Without the pictures, set down every record below exactly as it reads.

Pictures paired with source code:
------

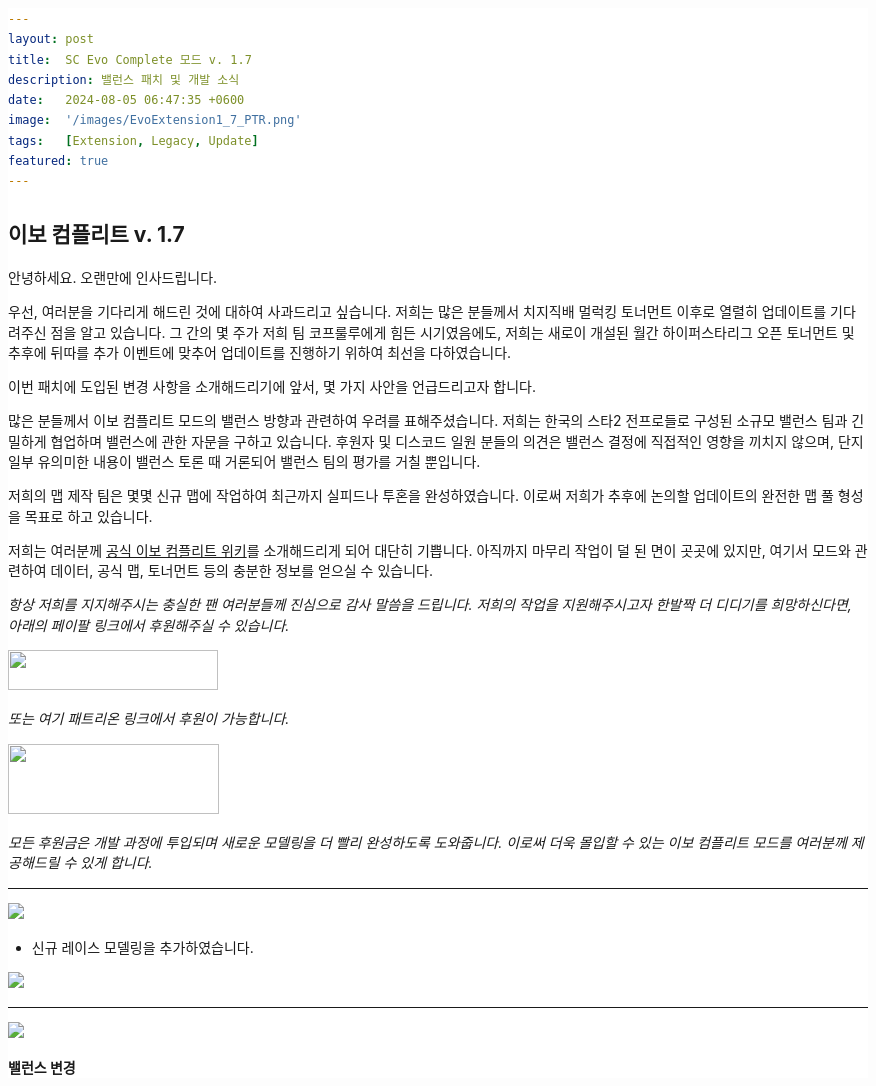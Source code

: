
```yaml
---
layout: post
title:  SC Evo Complete 모드 v. 1.7
description: 밸런스 패치 및 개발 소식
date:   2024-08-05 06:47:35 +0600
image:  '/images/EvoExtension1_7_PTR.png'
tags:   [Extension, Legacy, Update]
featured: true
---
```


## 이보 컴플리트 v. 1.7

안녕하세요. 오랜만에 인사드립니다.

우선, 여러분을 기다리게 해드린 것에 대하여 사과드리고 싶습니다. 저희는 많은 분들께서 치지직배 멀럭킹 토너먼트 이후로 열렬히 업데이트를 기다려주신 점을 알고 있습니다. 그 간의 몇 주가 저희 팀 코프룰루에게 힘든 시기였음에도, 저희는 새로이 개설된 월간 하이퍼스타리그 오픈 토너먼트 및 추후에 뒤따를 추가 이벤트에 맞추어 업데이트를 진행하기 위하여 최선을 다하였습니다.

이번 패치에 도입된 변경 사항을 소개해드리기에 앞서, 몇 가지 사안을 언급드리고자 합니다.

많은 분들께서 이보 컴플리트 모드의 밸런스 방향과 관련하여 우려를 표해주셨습니다. 저희는 한국의 스타2 전프로들로 구성된 소규모 밸런스 팀과 긴밀하게 협업하며 밸런스에 관한 자문을 구하고 있습니다. 후원자 및 디스코드 일원 분들의 의견은 밸런스 결정에 직접적인 영향을 끼치지 않으며, 단지 일부 유의미한 내용이 밸런스 토론 때 거론되어 밸런스 팀의 평가를 거칠 뿐입니다.

저희의 맵 제작 팀은 몇몇 신규 맵에 작업하여 최근까지 실피드나 투혼을 완성하였습니다. 이로써 저희가 추후에 논의할 업데이트의 완전한 맵 풀 형성을 목표로 하고 있습니다.

저희는 여러분께 [공식 이보 컴플리트 위키](https://liquipedia.net/starcraft2/User:SCEvo/Main_Page)를 소개해드리게 되어 대단히 기쁩니다. 아직까지 마무리 작업이 덜 된 면이 곳곳에 있지만, 여기서 모드와 관련하여 데이터, 공식 맵, 토너먼트 등의 충분한 정보를 얻으실 수 있습니다.

*항상 저희를 지지해주시는 충실한 팬 여러분들께 진심으로 감사 말씀을 드립니다. 저희의 작업을 지원해주시고자 한발짝 더 디디기를 희망하신다면, 아래의 페이팔 링크에서 후원해주실 수 있습니다.*

<a href="https://paypal.me/KopruluKat/"><img src="{{site.baseurl}}/images/blue.png" width="210" height="40"></a> 

*또는 여기 패트리온 링크에서 후원이 가능합니다.*

<a href="https://www.patreon.com/TeamKopruluSC2"><img src="{{site.baseurl}}/images/becomeAPatronBanner.png" width="211" height="70"></a> 

*모든 후원금은 개발 과정에 투입되며 새로운 모델링을 더 빨리 완성하도록 도와줍니다. 이로써 더욱 몰입할 수 있는 이보 컴플리트 모드를 여러분께 제공해드릴 수 있게 합니다.*

***

![]({{site.baseurl}}/images/Divider_CoreMods.png)

- 신규 레이스 모델링을 추가하였습니다.

![]({{site.baseurl}}/images/modelpreview-wraith.png)

***

![]({{site.baseurl}}/images/Divider_Extension.png)

**밸런스 변경**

------

YOUR RESPONSE:
Source code

:
```yaml
---
layout: post
title:  SC Evo Complete 모드 v. 1.7
description: 밸런스 패치 및 개발 소식
date:   2024-08-05 06:47:35 +0600
image:  '/images/EvoExtension1_7_PTR.png'
tags:   [Extension, Legacy, Update]
featured: true
---
```


## 이보 컴플리트 v. 1.7

안녕하세요. 오랜만에 인사드립니다.

우선, 여러분을 기다리게 해드린 것에 대하여 사과드리고 싶습니다. 저희는 많은 분들께서 치지직배 멀럭킹 토너먼트 이후로 열렬히 업데이트를 기다려주신 점을 알고 있습니다. 그 간의 몇 주가 저희 팀 코프룰루에게 힘든 시기였음에도, 저희는 새로이 개설된 월간 하이퍼스타리그 오픈 토너먼트 및 추후에 뒤따를 추가 이벤트에 맞추어 업데이트를 진행하기 위하여 최선을 다하였습니다.

이번 패치에 도입된 변경 사항을 소개해드리기에 앞서, 몇 가지 사안을 언급드리고자 합니다.

많은 분들께서 이보 컴플리트 모드의 밸런스 방향과 관련하여 우려를 표해주셨습니다. 저희는 한국의 스타2 전프로들로 구성된 소규모 밸런스 팀과 긴밀하게 협업하며 밸런스에 관한 자문을 구하고 있습니다. 후원자 및 디스코드 일원 분들의 의견은 밸런스 결정에 직접적인 영향을 끼치지 않으며, 단지 일부 유의미한 내용이 밸런스 토론 때 거론되어 밸런스 팀의 평가를 거칠 뿐입니다.

저희의 맵 제작 팀은 몇몇 신규 맵에 작업하여 최근까지 실피드나 투혼을 완성하였습니다. 이로써 저희가 추후에 논의할 업데이트의 완전한 맵 풀 형성을 목표로 하고 있습니다.

저희는 여러분께 [공식 이보 컴플리트 위키](https://liquipedia.net/starcraft2/User:SCEvo/Main_Page)를 소개해드리게 되어 대단히 기쁩니다. 아직까지 마무리 작업이 덜 된 면이 곳곳에 있지만, 여기서 모드와 관련하여 데이터, 공식 맵, 토너먼트 등의 충분한 정보를 얻으실 수 있습니다.

*항상 저희를 지지해주시는 충실한 팬 여러분들께 진심으로 감사 말씀을 드립니다. 저희의 작업을 지원해주시고자 한발짝 더 디디기를 희망하신다면, 아래의 페이팔 링크에서 후원해주실 수 있습니다.*

<a href="https://paypal.me/KopruluKat/"><img src="{{site.baseurl}}/images/blue.png" width="210" height="40"></a> 

*또는 여기 패트리온 링크에서 후원이 가능합니다.*

<a href="https://www.patreon.com/TeamKopruluSC2"><img src="{{site.baseurl}}/images/becomeAPatronBanner.png" width="211" height="70"></a> 

*모든 후원금은 개발 과정에 투입되며 새로운 모델링을 더 빨리 완성하도록 도와줍니다. 이로써 더욱 몰입할 수 있는 이보 컴플리트 모드를 여러분께 제공해드릴 수 있게 합니다.*

***

![]({{site.baseurl}}/images/Divider_CoreMods.png)

- 신규 레이스 모델링을 추가하였습니다.

![]({{site.baseurl}}/images/modelpreview-wraith.png)

***

![]({{site.baseurl}}/images/Divider_Extension.png)

**밸런스 변경**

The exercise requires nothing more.